Monday, June 29, 2009

Workers Unite!

As previously stated, I am keeping people updated on the CBC documentary, The Take. As a recap, the doc is about the worker's uprising in Argentina. In Argentina, jobs are scarce due to the collapse of the industrial sector which was brought about by contracts and agreements with the IMF.

Now, the labourers of these foreclosed factories are creating workers' assemblies to re-open the buildings and ensure their right to work. The workers refer to these assemblies as co-operatives: everybody has a say and everybody gets to work.

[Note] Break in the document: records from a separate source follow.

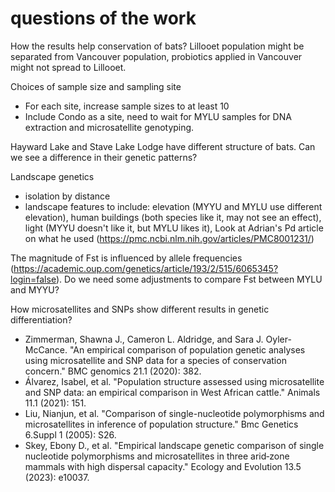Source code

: # questions of the work

How the results help conservation of bats? Lillooet population might be separated from Vancouver population, probiotics applied in Vancouver might not spread to Lillooet. 

Choices of sample size and sampling site
- For each site, increase sample sizes to at least 10
- Include Condo as a site, need to wait for MYLU samples for DNA extraction and microsatellite genotyping.

Hayward Lake and Stave Lake Lodge have different structure of bats. Can we see a difference in their genetic patterns?

Landscape genetics
- isolation by distance
- landscape features to include: elevation (MYYU and MYLU use different elevation), human buildings (both species like it, may not see an effect), light (MYYU doesn't like it, but MYLU likes it), Look at Adrian's Pd article on what he used (https://pmc.ncbi.nlm.nih.gov/articles/PMC8001231/)

The magnitude of Fst is influenced by allele frequencies (https://academic.oup.com/genetics/article/193/2/515/6065345?login=false). Do we need some adjustments to compare Fst between MYLU and MYYU?

How microsatellites and SNPs show different results in genetic differentiation?
- Zimmerman, Shawna J., Cameron L. Aldridge, and Sara J. Oyler-McCance. "An empirical comparison of population genetic analyses using microsatellite and SNP data for a species of conservation concern." BMC genomics 21.1 (2020): 382.
- Álvarez, Isabel, et al. "Population structure assessed using microsatellite and SNP data: an empirical comparison in West African cattle." Animals 11.1 (2021): 151.
- Liu, Nianjun, et al. "Comparison of single-nucleotide polymorphisms and microsatellites in inference of population structure." Bmc Genetics 6.Suppl 1 (2005): S26.
- Skey, Ebony D., et al. "Empirical landscape genetic comparison of single nucleotide polymorphisms and microsatellites in three arid‐zone mammals with high dispersal capacity." Ecology and Evolution 13.5 (2023): e10037.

However, since the State and the Corporation are intrinsically linked, the workers are finding it very difficult to escape the bureaucratic process of making the factories 'legitimate'. This obstacle brings up the fundamental difference between the formal and informal markets.



Formal markets are deemed legitimate by the State because they have completed and paid-off an authorized legal process. Informal markets are seen as illegitimate because of, what? Although safety and human rights regulations are benefits to the legitimization process, small businesses and entrepreneurs are failing in the market because they cannot afford legitimacy.

Secondly, those that can afford it are big businesses, major corporations, that also get tax relief and subsidies.

What about this legitimization process is fair?

Legitimacy should come from ownership of one's work and product as long as it does not impede or hurt another person's life.

Well, that is not really worth buying into, is it? How else would the rich get richer?